Charles J. Courtemanche

Third Advisor

M. Melinda Pitts

Fourth Advisor

Erdal Tekin

Abstract

To achieve the goal of universal coverage of health insurance for the Americans, in March 2010, the Patient Protection and Affordable Care Act (ACA) was signed into law. The ACA targets at providing help to improve access to affordable health coverage for everyone and protect consumers from abusive insurance company practices. One of the precedent mandates, implemented in September 2010, is to expand coverage on young adults of age 19 to 26, who may lose insurance coverage due to the remove from their parents’ plan after age 18 and lacking of productivity to bargain with employers in the labor market.
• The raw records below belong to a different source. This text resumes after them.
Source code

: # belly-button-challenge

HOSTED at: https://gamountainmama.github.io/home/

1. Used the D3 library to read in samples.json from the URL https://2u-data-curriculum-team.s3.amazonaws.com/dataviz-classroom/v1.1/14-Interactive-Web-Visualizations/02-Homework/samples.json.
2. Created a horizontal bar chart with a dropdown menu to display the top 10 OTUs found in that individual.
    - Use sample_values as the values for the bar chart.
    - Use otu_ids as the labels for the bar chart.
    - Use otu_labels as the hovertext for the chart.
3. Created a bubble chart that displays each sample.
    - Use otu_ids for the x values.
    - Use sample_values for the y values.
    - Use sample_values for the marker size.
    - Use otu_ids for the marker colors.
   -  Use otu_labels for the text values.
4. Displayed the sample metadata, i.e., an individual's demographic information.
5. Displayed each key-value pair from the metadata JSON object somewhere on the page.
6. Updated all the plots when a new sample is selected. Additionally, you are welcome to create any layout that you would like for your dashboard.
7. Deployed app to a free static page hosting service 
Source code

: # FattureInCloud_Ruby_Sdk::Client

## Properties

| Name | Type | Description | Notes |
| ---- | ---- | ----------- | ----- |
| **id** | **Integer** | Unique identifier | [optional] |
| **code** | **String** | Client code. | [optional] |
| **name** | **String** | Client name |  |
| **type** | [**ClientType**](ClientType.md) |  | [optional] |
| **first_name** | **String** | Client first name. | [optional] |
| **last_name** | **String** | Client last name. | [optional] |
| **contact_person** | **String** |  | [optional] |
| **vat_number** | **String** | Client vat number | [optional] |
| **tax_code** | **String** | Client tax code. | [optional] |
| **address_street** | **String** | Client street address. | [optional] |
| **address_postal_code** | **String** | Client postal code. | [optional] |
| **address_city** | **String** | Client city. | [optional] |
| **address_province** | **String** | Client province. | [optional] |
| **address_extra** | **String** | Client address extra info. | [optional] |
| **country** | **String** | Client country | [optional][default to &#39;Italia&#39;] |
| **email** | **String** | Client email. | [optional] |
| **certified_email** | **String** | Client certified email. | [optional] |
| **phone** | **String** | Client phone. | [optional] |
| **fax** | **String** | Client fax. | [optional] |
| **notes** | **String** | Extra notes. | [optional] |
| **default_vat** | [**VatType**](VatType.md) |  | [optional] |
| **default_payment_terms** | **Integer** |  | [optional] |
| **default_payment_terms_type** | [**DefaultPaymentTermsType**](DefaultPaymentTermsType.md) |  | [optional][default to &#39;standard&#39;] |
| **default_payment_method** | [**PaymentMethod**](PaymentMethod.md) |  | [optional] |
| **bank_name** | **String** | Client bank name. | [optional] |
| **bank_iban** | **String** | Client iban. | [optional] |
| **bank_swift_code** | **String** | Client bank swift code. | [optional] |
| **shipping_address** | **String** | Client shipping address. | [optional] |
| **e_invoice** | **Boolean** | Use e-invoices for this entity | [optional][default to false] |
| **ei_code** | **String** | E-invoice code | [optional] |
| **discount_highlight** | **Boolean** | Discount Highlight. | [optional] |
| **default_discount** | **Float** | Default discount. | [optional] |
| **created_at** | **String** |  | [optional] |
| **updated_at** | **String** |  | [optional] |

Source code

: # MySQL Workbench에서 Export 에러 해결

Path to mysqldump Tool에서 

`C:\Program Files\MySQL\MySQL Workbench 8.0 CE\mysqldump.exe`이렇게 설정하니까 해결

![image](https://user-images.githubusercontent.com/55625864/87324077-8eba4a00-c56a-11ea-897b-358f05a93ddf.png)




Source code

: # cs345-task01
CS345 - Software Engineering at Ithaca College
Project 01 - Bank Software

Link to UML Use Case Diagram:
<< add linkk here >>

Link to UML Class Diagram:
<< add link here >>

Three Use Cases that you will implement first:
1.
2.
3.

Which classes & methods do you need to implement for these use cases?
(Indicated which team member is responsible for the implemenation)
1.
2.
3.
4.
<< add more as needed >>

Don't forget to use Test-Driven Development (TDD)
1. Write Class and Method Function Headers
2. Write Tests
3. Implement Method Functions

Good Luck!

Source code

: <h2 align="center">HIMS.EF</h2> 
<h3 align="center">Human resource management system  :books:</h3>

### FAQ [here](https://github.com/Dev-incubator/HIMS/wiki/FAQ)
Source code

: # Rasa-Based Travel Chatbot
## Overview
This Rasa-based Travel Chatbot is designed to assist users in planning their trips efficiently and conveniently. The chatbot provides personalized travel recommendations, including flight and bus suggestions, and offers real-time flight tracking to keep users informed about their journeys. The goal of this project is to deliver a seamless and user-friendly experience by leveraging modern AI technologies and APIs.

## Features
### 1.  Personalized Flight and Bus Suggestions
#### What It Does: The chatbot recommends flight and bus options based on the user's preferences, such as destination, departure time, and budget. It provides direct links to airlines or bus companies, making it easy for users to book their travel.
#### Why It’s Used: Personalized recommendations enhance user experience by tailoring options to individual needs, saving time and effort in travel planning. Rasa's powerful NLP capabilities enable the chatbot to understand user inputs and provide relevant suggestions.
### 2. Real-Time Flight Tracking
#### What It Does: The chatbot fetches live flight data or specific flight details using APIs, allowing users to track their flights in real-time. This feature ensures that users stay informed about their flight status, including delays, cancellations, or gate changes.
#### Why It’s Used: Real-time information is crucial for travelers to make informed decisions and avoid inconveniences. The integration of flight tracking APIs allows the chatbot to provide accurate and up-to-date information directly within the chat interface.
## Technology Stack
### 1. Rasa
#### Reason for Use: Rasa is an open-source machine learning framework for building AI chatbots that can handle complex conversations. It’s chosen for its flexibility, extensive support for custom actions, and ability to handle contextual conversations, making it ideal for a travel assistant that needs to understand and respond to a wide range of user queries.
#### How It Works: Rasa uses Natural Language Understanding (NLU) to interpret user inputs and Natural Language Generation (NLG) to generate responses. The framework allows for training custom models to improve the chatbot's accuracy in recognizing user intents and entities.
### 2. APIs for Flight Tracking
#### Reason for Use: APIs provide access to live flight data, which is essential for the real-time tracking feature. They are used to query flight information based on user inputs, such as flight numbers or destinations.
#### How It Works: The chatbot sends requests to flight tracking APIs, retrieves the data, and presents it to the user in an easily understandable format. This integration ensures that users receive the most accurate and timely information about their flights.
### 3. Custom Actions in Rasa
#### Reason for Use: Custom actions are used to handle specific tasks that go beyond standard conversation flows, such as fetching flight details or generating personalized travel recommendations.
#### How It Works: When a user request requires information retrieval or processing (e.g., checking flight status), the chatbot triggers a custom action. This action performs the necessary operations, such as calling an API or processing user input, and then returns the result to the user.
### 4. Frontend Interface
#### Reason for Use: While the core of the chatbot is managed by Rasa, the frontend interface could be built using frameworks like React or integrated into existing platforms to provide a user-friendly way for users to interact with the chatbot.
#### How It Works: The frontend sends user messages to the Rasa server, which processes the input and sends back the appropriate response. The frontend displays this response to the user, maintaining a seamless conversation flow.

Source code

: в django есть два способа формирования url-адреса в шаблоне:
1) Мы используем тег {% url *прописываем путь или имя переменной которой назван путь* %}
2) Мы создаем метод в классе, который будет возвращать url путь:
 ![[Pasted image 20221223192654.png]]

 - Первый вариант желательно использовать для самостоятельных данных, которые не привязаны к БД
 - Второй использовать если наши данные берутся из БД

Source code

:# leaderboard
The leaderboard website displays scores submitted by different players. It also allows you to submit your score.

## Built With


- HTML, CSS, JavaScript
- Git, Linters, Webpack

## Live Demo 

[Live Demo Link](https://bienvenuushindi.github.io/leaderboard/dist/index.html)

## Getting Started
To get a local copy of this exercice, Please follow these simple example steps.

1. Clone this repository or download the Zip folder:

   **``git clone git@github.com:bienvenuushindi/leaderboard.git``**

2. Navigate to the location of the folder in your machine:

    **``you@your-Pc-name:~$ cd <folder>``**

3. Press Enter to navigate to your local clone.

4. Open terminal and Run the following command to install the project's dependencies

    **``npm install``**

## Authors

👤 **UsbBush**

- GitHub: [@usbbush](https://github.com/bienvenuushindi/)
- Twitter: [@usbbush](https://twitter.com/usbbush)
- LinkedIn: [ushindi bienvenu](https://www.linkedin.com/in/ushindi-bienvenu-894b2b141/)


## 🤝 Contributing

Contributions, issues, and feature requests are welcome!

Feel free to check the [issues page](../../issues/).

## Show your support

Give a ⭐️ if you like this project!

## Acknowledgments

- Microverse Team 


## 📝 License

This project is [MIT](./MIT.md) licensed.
This dissertation looks into the impact of the ACA health insurance coverage expansion for young adults on the subsequent health outcomes, health care utilization, and further social impact on traffic fatalities. Difference-in-differences models are used with different treatment groups and corresponding control groups. Chapter I uses survey data (BRFSS) to evaluate health care access, health behavior and self-assessed health status. The results suggest an improvement in health care access and self-assessed health but more risky behavior. Chapter II uses hospital discharge data (NIS) to estimate avoidable hospitalization in order to assess primary care utilization. The result shows that less primary care was consumed, which leads to more avoidable hospitalization but health may have been improved by using more hospital care. The results from both chapters imply potential ex ante moral hazard among young adults in the policy targeting age group. Thus, chapter III uses accident records data (FARS) to examine the impact of the health insurance expansion on traffic fatality for young adults, to see whether young drivers perform ex ante moral hazard through risky behavior like drunk and/or reckless driving after they get covered by the health insurance expansion policy. Primary result shows that there is an increase in traffic accidents and fatalities for those younger adults as a result of the ACA dependent coverage expansion.